Data extracts:
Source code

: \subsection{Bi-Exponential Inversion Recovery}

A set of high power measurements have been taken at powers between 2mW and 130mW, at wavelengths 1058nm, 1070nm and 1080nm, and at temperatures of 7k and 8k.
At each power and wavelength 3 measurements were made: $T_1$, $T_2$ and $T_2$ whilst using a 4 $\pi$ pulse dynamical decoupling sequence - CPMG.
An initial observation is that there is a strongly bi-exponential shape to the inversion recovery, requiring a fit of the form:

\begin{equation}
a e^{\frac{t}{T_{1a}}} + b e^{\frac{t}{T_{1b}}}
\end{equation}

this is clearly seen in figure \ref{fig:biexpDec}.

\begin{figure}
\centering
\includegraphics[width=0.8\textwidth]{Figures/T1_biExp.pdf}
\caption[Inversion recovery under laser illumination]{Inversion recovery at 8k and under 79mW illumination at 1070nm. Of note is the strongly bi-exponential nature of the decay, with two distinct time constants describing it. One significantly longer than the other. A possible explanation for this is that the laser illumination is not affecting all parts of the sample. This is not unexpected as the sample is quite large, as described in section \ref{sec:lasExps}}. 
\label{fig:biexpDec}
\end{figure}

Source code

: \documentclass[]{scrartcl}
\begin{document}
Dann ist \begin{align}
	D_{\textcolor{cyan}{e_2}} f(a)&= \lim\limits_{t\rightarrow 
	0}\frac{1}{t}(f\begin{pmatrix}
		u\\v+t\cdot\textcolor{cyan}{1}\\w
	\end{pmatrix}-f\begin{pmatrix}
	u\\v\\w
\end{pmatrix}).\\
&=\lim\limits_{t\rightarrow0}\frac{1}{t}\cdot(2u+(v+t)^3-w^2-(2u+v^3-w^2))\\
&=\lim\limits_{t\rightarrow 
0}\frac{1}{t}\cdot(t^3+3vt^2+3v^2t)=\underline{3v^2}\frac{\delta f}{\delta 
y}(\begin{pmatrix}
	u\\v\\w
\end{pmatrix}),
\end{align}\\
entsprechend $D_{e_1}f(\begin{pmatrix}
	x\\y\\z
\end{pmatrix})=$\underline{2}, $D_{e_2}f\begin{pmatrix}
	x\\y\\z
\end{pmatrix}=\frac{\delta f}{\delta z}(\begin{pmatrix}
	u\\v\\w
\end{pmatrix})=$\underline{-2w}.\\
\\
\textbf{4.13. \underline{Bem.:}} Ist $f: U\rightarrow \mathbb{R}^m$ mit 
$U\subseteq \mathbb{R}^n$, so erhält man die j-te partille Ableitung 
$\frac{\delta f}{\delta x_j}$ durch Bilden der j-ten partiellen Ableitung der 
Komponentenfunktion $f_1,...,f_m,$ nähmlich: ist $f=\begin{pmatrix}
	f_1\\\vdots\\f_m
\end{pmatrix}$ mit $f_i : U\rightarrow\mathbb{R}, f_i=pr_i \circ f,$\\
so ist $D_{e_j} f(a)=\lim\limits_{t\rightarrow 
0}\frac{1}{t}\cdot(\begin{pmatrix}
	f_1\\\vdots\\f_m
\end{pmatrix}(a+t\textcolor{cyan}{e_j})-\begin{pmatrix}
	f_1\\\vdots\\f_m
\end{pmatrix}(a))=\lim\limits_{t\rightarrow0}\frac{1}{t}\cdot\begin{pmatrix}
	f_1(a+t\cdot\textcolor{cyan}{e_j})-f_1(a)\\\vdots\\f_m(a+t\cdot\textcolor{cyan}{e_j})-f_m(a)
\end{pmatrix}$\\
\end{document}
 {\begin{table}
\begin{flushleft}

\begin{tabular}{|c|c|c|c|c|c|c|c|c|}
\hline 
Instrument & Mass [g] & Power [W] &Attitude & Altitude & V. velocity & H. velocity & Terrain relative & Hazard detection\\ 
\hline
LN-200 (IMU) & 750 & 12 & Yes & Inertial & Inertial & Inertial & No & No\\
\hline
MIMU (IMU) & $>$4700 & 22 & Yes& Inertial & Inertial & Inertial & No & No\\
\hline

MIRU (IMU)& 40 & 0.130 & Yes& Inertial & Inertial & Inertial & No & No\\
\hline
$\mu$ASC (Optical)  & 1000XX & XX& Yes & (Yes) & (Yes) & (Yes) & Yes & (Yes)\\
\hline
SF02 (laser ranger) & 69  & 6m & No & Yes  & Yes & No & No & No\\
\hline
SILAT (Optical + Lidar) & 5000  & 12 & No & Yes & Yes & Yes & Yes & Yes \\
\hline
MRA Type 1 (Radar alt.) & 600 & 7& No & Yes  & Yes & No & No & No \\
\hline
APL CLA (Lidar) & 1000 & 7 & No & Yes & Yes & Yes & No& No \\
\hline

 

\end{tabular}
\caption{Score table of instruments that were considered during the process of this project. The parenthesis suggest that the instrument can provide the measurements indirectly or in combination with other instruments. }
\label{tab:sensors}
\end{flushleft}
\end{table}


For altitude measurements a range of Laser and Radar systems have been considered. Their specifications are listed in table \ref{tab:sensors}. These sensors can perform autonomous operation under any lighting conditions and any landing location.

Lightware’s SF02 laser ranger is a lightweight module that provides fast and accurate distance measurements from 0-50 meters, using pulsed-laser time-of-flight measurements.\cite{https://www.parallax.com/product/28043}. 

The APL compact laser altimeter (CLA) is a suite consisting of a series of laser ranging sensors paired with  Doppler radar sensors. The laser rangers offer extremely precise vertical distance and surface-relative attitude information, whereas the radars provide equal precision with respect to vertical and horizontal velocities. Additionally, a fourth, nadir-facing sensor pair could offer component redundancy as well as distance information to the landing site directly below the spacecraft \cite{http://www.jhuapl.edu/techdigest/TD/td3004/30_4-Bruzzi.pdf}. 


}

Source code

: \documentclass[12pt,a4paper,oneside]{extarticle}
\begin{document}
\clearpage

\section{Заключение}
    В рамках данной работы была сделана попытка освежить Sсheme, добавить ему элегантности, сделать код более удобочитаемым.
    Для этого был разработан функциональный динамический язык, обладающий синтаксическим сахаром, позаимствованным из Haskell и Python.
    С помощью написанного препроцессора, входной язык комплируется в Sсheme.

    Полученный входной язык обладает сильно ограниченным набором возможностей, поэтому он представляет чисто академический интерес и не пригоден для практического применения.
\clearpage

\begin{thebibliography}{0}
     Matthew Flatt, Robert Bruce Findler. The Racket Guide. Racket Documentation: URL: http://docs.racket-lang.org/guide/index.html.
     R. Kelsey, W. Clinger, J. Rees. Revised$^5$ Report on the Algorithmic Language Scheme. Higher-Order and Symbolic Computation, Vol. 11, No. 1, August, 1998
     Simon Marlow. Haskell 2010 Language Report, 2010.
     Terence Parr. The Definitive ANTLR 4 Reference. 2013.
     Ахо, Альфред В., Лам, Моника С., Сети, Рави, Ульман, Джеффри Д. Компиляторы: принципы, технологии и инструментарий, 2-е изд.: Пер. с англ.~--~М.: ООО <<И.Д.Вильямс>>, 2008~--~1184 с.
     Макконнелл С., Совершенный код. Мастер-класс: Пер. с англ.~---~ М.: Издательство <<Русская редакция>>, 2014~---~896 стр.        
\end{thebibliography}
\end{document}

Problem description:
Check each line of the listing above, and copy it if it contains the word "Inertial".

Answer to this exercise:
LN-200 (IMU) & 750 & 12 & Yes & Inertial & Inertial & Inertial & No & No\\
MIMU (IMU) & $>$4700 & 22 & Yes& Inertial & Inertial & Inertial & No & No\\
MIRU (IMU)& 40 & 0.130 & Yes& Inertial & Inertial & Inertial & No & No\\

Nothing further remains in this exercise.